Venezuelans lining up for groceries

Ever since this website got underway, we’ve been following the inexorable economic decline of the Bolivarian Republic of Venezuela under the rule of Hugo Chávez’s hapless yet ruthless protégé and successor, Nicolás Maduro. We’ve seen how Maduro’s stubborn devotion to socialist policies has led to shortages in basic goods and even – in a country that’s one of the world’s largest oil producers – to an inability to provide Venezuelan motorists with enough gasoline to keep their cars and trucks going.

Political prisoner Leopoldo Lopez

A year ago, the Venezuelan electorate dealt chavismo a huge blow by electing a National Assembly dominated by opponents of the Maduro regime. The vote was viewed as a potential game changer. Observers assumed there would be major changes in the offing. For example, it was widely believed that Maduro’s most high-profile political prisoner, the folk hero Leopoldo López, would soon be free.

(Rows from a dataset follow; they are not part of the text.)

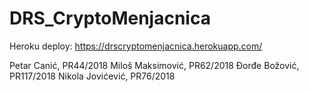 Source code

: # DRS_CryptoMenjacnica

Heroku deploy:
https://drscryptomenjacnica.herokuapp.com/

Petar Canić, PR44/2018
Miloš Maksimović, PR62/2018
Đorđe Božović, PR117/2018
Nikola Jovićević, PR76/2018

Donald Trump, Liliana Tintori, Mike Pence, and Marco Rubio at the White House on February 15

Well, López is still behind bars. (His wife, Liliana Tintori, met  with President Trump in February, after which Trump called for Lopez’s immediate release.) And not much else has changed, either. At least not for the positive. On the contrary, Maduro has flexed his muscles more aggressively than ever – limiting the authority of the National Assembly, stepping up arrests of opposition leaders, imprisoning people without trial, canceling elections, violently crushing protests, closing down CNN en Español, and barring the New York Times’s Caracas correspondent from the country. In late March, according to the Times, “the United States, Canada and a dozen of Latin America’s largest nations called for Mr. Maduro to recognize the National Assembly’s powers, a rare joint statement that reflected deep impatience with his government.”

A Venezuelan protester holds up a flag bearing the slogan: “No dictatorship”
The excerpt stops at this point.